Application Integration

Arch AWS Auto Scaling 48 Autoscaling

Autoscaling groups are used to dynamically scale EC2 instances on-demand.

It works on the basis of policies which are called as Scaling Policies.

We configure the minimum, desired and maximum values for the EC2 instances.

Scaling Policy Types
Manual

manually change the desired count of instances

Dynamic
Target tracking

based on rules and thresholds on target instances. e.g. a target value could be the average CPU utilization of your Auto Scaling group.

Step

based on Cloudwatch alarms, you can define different step adjustments based on the breach size of the alarm.

Simple

based on Cloudwatch alarms

Scheduled

Simple scaling policies are similar to step scaling policies, except they’re based on a single scaling adjustment, with a cooldown period between each scaling activity.

Instance warm-up

For step scaling, you can optionally specify the number of seconds that it takes for a newly launched instance to warm up. Until its specified warm-up time has expired, an instance is not counted toward the aggregated EC2 instance metrics of the Auto Scaling group.

Auto Healing is a feature of ASG that automatically replaces unhealthy EC2 instances with new ones.

Launch templates need to be configured for the EC2 instances.

Cooldown periods

Amazon EC2 Auto Scaling cooldown periods help you prevent Auto Scaling groups from launching or terminating additional instances before the effects of previous activities are apparent.

Arch Elastic Load Balancing 48 Elastic Load Balancers

Also refer to this.

ELBs can forward traffic to more than 1 AZ.

Listener is a rule on the basis of which traffic is routed.

Target group is a set of instances. It can be a set of EC2 instances, IP Addresses, Lambda functions or other ALBs

Load Balancers can be either Private or Public.

Rules can be based on:

  • Host Header

  • Path

  • HTTP Method

  • Source IP

  • HTTP Header

  • Query String

ELBs can integrate with EC2, ECS, Lambda, WAF, Route 53 and autoscaling groups.

Deregistration delay

By default, Elastic Load Balancing waits 300 seconds before the completion of the deregistration process, which can help in-flight requests to the target become complete. To change the amount of time that Elastic Load Balancing waits, update the deregistration delay value.

Arch Amazon API Gateway 48 Amazon API Gateway

Amazon API Gateway is a serverless offering that provides HTTP endpoints for clients.

It can invoke Lambda, Step Functions or SQS message.

Endpoint Types include:

  • Edge Optimized

  • Regional

  • Private

An Edge-Optimized API Gateway is best for geographically distributed clients. API requests are routed to the nearest CloudFront Edge Location which improves latency. The API Gateway still lives in one AWS Region.

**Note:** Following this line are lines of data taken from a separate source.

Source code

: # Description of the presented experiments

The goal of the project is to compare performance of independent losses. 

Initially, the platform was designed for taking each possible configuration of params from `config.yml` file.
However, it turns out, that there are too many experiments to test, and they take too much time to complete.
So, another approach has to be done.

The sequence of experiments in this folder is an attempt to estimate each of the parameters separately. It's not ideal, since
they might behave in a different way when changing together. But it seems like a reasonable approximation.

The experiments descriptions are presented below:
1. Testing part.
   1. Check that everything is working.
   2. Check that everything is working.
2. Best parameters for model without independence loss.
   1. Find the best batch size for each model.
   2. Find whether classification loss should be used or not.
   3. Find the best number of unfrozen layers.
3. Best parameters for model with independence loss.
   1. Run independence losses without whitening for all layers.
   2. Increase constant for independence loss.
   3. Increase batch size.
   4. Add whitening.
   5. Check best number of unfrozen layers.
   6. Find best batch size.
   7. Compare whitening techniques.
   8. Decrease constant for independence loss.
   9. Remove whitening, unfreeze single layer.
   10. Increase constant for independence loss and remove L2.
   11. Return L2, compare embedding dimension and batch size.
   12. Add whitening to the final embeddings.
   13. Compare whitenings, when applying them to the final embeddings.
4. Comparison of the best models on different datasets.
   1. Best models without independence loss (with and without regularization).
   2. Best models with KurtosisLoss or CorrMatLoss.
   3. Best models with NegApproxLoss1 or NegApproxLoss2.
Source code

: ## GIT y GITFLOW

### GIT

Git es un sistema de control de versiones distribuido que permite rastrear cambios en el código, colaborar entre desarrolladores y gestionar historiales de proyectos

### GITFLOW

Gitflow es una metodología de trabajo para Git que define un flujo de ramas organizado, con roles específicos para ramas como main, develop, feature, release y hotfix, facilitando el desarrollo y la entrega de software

It has out of the box caching available.

To prevent your API from being overwhelmed by too many requests, Amazon API Gateway throttles requests to your API using the token bucket algorithm, where a token counts for a request.

Arch Amazon AppFlow 48 Amazon AppFlow

Amazon AppFlow facilitates exchange of data between SaaS applications.

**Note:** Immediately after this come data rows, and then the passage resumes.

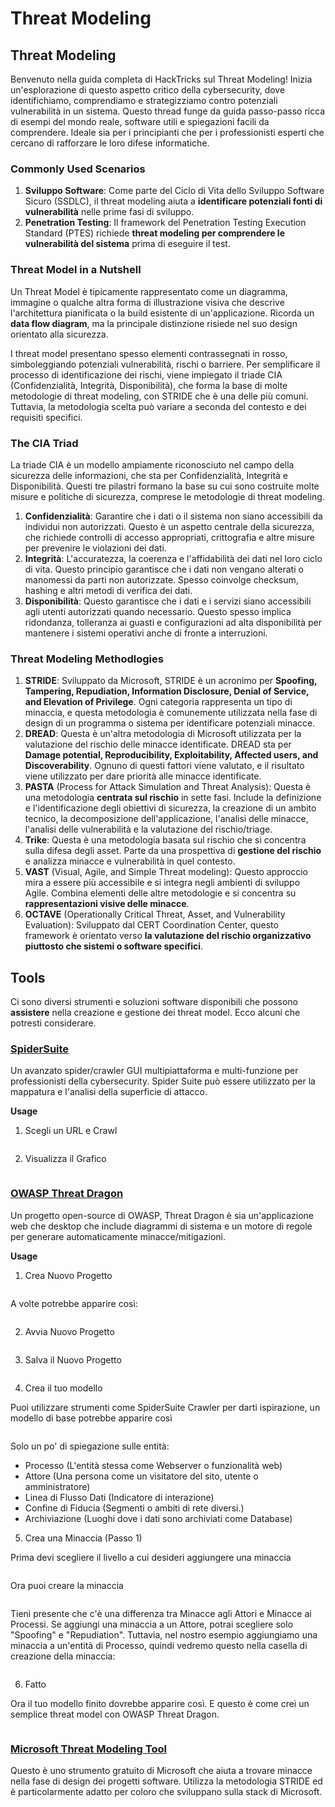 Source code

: # Threat Modeling


## Threat Modeling

Benvenuto nella guida completa di HackTricks sul Threat Modeling! Inizia un'esplorazione di questo aspetto critico della cybersecurity, dove identifichiamo, comprendiamo e strategizziamo contro potenziali vulnerabilità in un sistema. Questo thread funge da guida passo-passo ricca di esempi del mondo reale, software utili e spiegazioni facili da comprendere. Ideale sia per i principianti che per i professionisti esperti che cercano di rafforzare le loro difese informatiche.

### Commonly Used Scenarios

1. **Sviluppo Software**: Come parte del Ciclo di Vita dello Sviluppo Software Sicuro (SSDLC), il threat modeling aiuta a **identificare potenziali fonti di vulnerabilità** nelle prime fasi di sviluppo.
2. **Penetration Testing**: Il framework del Penetration Testing Execution Standard (PTES) richiede **threat modeling per comprendere le vulnerabilità del sistema** prima di eseguire il test.

### Threat Model in a Nutshell

Un Threat Model è tipicamente rappresentato come un diagramma, immagine o qualche altra forma di illustrazione visiva che descrive l'architettura pianificata o la build esistente di un'applicazione. Ricorda un **data flow diagram**, ma la principale distinzione risiede nel suo design orientato alla sicurezza.

I threat model presentano spesso elementi contrassegnati in rosso, simboleggiando potenziali vulnerabilità, rischi o barriere. Per semplificare il processo di identificazione dei rischi, viene impiegato il triade CIA (Confidenzialità, Integrità, Disponibilità), che forma la base di molte metodologie di threat modeling, con STRIDE che è una delle più comuni. Tuttavia, la metodologia scelta può variare a seconda del contesto e dei requisiti specifici.

### The CIA Triad

La triade CIA è un modello ampiamente riconosciuto nel campo della sicurezza delle informazioni, che sta per Confidenzialità, Integrità e Disponibilità. Questi tre pilastri formano la base su cui sono costruite molte misure e politiche di sicurezza, comprese le metodologie di threat modeling.

1. **Confidenzialità**: Garantire che i dati o il sistema non siano accessibili da individui non autorizzati. Questo è un aspetto centrale della sicurezza, che richiede controlli di accesso appropriati, crittografia e altre misure per prevenire le violazioni dei dati.
2. **Integrità**: L'accuratezza, la coerenza e l'affidabilità dei dati nel loro ciclo di vita. Questo principio garantisce che i dati non vengano alterati o manomessi da parti non autorizzate. Spesso coinvolge checksum, hashing e altri metodi di verifica dei dati.
3. **Disponibilità**: Questo garantisce che i dati e i servizi siano accessibili agli utenti autorizzati quando necessario. Questo spesso implica ridondanza, tolleranza ai guasti e configurazioni ad alta disponibilità per mantenere i sistemi operativi anche di fronte a interruzioni.

### Threat Modeling Methodlogies

1. **STRIDE**: Sviluppato da Microsoft, STRIDE è un acronimo per **Spoofing, Tampering, Repudiation, Information Disclosure, Denial of Service, and Elevation of Privilege**. Ogni categoria rappresenta un tipo di minaccia, e questa metodologia è comunemente utilizzata nella fase di design di un programma o sistema per identificare potenziali minacce.
2. **DREAD**: Questa è un'altra metodologia di Microsoft utilizzata per la valutazione del rischio delle minacce identificate. DREAD sta per **Damage potential, Reproducibility, Exploitability, Affected users, and Discoverability**. Ognuno di questi fattori viene valutato, e il risultato viene utilizzato per dare priorità alle minacce identificate.
3. **PASTA** (Process for Attack Simulation and Threat Analysis): Questa è una metodologia **centrata sul rischio** in sette fasi. Include la definizione e l'identificazione degli obiettivi di sicurezza, la creazione di un ambito tecnico, la decomposizione dell'applicazione, l'analisi delle minacce, l'analisi delle vulnerabilità e la valutazione del rischio/triage.
4. **Trike**: Questa è una metodologia basata sul rischio che si concentra sulla difesa degli asset. Parte da una prospettiva di **gestione del rischio** e analizza minacce e vulnerabilità in quel contesto.
5. **VAST** (Visual, Agile, and Simple Threat modeling): Questo approccio mira a essere più accessibile e si integra negli ambienti di sviluppo Agile. Combina elementi delle altre metodologie e si concentra su **rappresentazioni visive delle minacce**.
6. **OCTAVE** (Operationally Critical Threat, Asset, and Vulnerability Evaluation): Sviluppato dal CERT Coordination Center, questo framework è orientato verso **la valutazione del rischio organizzativo piuttosto che sistemi o software specifici**.

## Tools

Ci sono diversi strumenti e soluzioni software disponibili che possono **assistere** nella creazione e gestione dei threat model. Ecco alcuni che potresti considerare.

### [SpiderSuite](https://github.com/3nock/SpiderSuite)

Un avanzato spider/crawler GUI multipiattaforma e multi-funzione per professionisti della cybersecurity. Spider Suite può essere utilizzato per la mappatura e l'analisi della superficie di attacco.

**Usage**

1. Scegli un URL e Crawl

<figure><img src="../.gitbook/assets/threatmodel_spidersuite_1.png" alt=""><figcaption></figcaption></figure>

2. Visualizza il Grafico

<figure><img src="../.gitbook/assets/threatmodel_spidersuite_2.png" alt=""><figcaption></figcaption></figure>

### [OWASP Threat Dragon](https://github.com/OWASP/threat-dragon/releases)

Un progetto open-source di OWASP, Threat Dragon è sia un'applicazione web che desktop che include diagrammi di sistema e un motore di regole per generare automaticamente minacce/mitigazioni.

**Usage**

1. Crea Nuovo Progetto

<figure><img src="../.gitbook/assets/create_new_project_1.jpg" alt=""><figcaption></figcaption></figure>

A volte potrebbe apparire così:

<figure><img src="../.gitbook/assets/1_threatmodel_create_project.jpg" alt=""><figcaption></figcaption></figure>

2. Avvia Nuovo Progetto

<figure><img src="../.gitbook/assets/launch_new_project_2.jpg" alt=""><figcaption></figcaption></figure>

3. Salva il Nuovo Progetto

<figure><img src="../.gitbook/assets/save_new_project.jpg" alt=""><figcaption></figcaption></figure>

4. Crea il tuo modello

Puoi utilizzare strumenti come SpiderSuite Crawler per darti ispirazione, un modello di base potrebbe apparire così

<figure><img src="../.gitbook/assets/0_basic_threat_model.jpg" alt=""><figcaption></figcaption></figure>

Solo un po' di spiegazione sulle entità:

* Processo (L'entità stessa come Webserver o funzionalità web)
* Attore (Una persona come un visitatore del sito, utente o amministratore)
* Linea di Flusso Dati (Indicatore di interazione)
* Confine di Fiducia (Segmenti o ambiti di rete diversi.)
* Archiviazione (Luoghi dove i dati sono archiviati come Database)

5. Crea una Minaccia (Passo 1)

Prima devi scegliere il livello a cui desideri aggiungere una minaccia

<figure><img src="../.gitbook/assets/3_threatmodel_chose-threat-layer.jpg" alt=""><figcaption></figcaption></figure>

Ora puoi creare la minaccia

<figure><img src="../.gitbook/assets/4_threatmodel_create-threat.jpg" alt=""><figcaption></figcaption></figure>

Tieni presente che c'è una differenza tra Minacce agli Attori e Minacce ai Processi. Se aggiungi una minaccia a un Attore, potrai scegliere solo "Spoofing" e "Repudiation". Tuttavia, nel nostro esempio aggiungiamo una minaccia a un'entità di Processo, quindi vedremo questo nella casella di creazione della minaccia:

<figure><img src="../.gitbook/assets/2_threatmodel_type-option.jpg" alt=""><figcaption></figcaption></figure>

6. Fatto

Ora il tuo modello finito dovrebbe apparire così. E questo è come crei un semplice threat model con OWASP Threat Dragon.

<figure><img src="../.gitbook/assets/threat_model_finished.jpg" alt=""><figcaption></figcaption></figure>

### [Microsoft Threat Modeling Tool](https://aka.ms/threatmodelingtool)

Questo è uno strumento gratuito di Microsoft che aiuta a trovare minacce nella fase di design dei progetti software. Utilizza la metodologia STRIDE ed è particolarmente adatto per coloro che sviluppano sulla stack di Microsoft.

Examples include transfer of data between Salesforce to Redshift and transfer of conversations from Slack to S3.

It needs connectors to be established between source and destination.

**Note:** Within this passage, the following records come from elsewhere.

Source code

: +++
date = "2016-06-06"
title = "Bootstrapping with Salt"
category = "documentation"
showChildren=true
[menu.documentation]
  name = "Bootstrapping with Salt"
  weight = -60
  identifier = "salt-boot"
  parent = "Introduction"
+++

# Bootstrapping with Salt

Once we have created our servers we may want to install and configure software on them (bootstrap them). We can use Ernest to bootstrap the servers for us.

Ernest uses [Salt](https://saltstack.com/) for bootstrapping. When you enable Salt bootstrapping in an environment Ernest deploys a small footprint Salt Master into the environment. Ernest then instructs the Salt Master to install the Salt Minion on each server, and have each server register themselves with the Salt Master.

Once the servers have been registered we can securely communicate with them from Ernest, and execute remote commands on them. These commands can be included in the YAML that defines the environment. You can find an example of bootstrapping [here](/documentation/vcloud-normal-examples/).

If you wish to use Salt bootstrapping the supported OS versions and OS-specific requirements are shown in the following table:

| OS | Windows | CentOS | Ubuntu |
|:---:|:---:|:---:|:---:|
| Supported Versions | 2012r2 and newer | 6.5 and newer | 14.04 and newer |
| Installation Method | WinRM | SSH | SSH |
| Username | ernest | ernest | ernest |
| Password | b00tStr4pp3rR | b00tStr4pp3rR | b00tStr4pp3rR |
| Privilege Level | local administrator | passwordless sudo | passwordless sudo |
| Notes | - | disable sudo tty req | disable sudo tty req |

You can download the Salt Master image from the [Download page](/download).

Data mapping between fields and filtering is supported.

The data transfer is encrypted.

Arch Amazon Simple Notification Service 48 Amazon Simple Notification Service (SNS)

Amazon SNS facilitates the delivery of messages from publishers to subscribers. One message can be received by many receivers.

SNS works on the basis of a Topic.

Messages are published to a Topic and are delivered to all subscribers of the Topic.

Examples of subscribers include a SQS queue or a Lambda function.

Publishers can be applications / services or programs.

Types of topics
Standard topic

Messages may not show up in order
Messages may show up more than once
Offers the maximum throughput

FIFO topic

Follows a strict first-in, first-out order.
Used in cases where the order of messages is critical.
Duplicates are not possible
Provides lesser throughput as compared to standard topics
SQS FIFO queues can be the only subscribers

By default, SNS supports a maximum message size of 256 KB. Larger messages need to be driven through S3.

Arch Amazon Simple Queue Service 48 Amazon Simple Queue Service (SQS)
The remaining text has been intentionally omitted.